Prompt: The Danish/Korean princess at the royal breakfast table explaining her sleepless night, with a focus on her expressive storytelling. [She’s relating how the bed was so uncomfortable that she couldn’t sleep, which makes the Queen realize that she’s a real princess and thus approve of her marrying the Prince.]
Prompt: The Danish/Korean princess in her wedding gown.
Analysis: Inconsistent Characters
The characters were supposed to be persistent across prompts, but clearly, they are not. The Danish princess even has varying hair colors, though she does stay blonde.
Each image has some internal consistency, respecting the country specified in the prompt: the Danish castle looks Danish, and the Korean castle looks Korean, even though the prompt text was the same except for the one word specifying the country. Similarly, the Danish Queen looks Danish, and the Korean Prince looks Korean, even though these two characters were not specified in the prompts.
Given that Hans Christian Andersen wrote The Princess and the Pea in 1835, I had envisioned a Joseon dynasty setting for my Korean court. Instead, I got a Prince wearing an operetta uniform straight out of Franz Lehár and a wedding gown more reminiscent of Kate Middleton than a Joseon-era Jeogui. But that’s my fault for not specifying a period setting in the prompts.

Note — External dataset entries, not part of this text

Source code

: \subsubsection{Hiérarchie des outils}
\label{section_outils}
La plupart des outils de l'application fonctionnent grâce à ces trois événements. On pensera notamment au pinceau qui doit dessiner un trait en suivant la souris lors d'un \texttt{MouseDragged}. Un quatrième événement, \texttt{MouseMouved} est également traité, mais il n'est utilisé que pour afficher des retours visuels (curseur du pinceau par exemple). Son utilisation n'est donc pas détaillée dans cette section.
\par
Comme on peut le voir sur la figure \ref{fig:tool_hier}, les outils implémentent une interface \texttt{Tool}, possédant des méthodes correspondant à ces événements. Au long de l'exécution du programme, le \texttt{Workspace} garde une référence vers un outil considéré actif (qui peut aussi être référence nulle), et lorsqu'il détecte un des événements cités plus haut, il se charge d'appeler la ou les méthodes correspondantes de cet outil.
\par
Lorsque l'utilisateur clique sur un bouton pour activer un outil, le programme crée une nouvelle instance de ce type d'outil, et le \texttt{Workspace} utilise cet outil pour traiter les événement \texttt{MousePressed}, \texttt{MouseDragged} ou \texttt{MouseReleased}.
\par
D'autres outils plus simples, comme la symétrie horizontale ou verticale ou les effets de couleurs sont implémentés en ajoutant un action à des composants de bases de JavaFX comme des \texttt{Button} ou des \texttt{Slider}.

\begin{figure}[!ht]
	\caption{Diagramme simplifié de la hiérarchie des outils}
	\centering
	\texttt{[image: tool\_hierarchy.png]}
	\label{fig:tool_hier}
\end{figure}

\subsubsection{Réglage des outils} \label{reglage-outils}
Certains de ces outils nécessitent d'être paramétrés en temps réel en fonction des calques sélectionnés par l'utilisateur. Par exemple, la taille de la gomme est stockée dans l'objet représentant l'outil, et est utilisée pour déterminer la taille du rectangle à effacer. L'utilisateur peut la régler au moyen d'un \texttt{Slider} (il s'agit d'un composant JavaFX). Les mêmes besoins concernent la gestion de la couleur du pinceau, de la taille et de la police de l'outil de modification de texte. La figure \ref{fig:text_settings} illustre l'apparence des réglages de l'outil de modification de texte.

Closer to what I expected for the Korean princess’s wedding robe. (Leonardo)
Ultimately, Musavir doesn’t deliver sufficiently consistent character looks across prompts. I didn’t even attempt illustrations with multiple persistent characters (currently not supported) or where a character is expected to wear an identical outfit in different situations. (As is the case in most comic strips.) In these fairly-tale illustrations, it’s reasonable for the princess to dress differently when traveling, in bed, at the breakfast table, and for her wedding.
The current level of character persistence is acceptable for internal applications like UX storyboarding and movie-planning storyboards. These characters are questionable for UX personas because you want all “Mary” illustrations to look the same. And AI character persistence is definitely insufficient for illustrating children’s stories — just imagine a 4-year-old asking why the protagonist looks different on every page.
Character persistency in generative AI is better now than 8 months ago when I started using these tools. It may be unreasonable of me to expect more rapid progress than we are currently getting, and maybe another 8 months will suffice to solve the problem. For now, it’s still too challenging to generate images that feature the same character.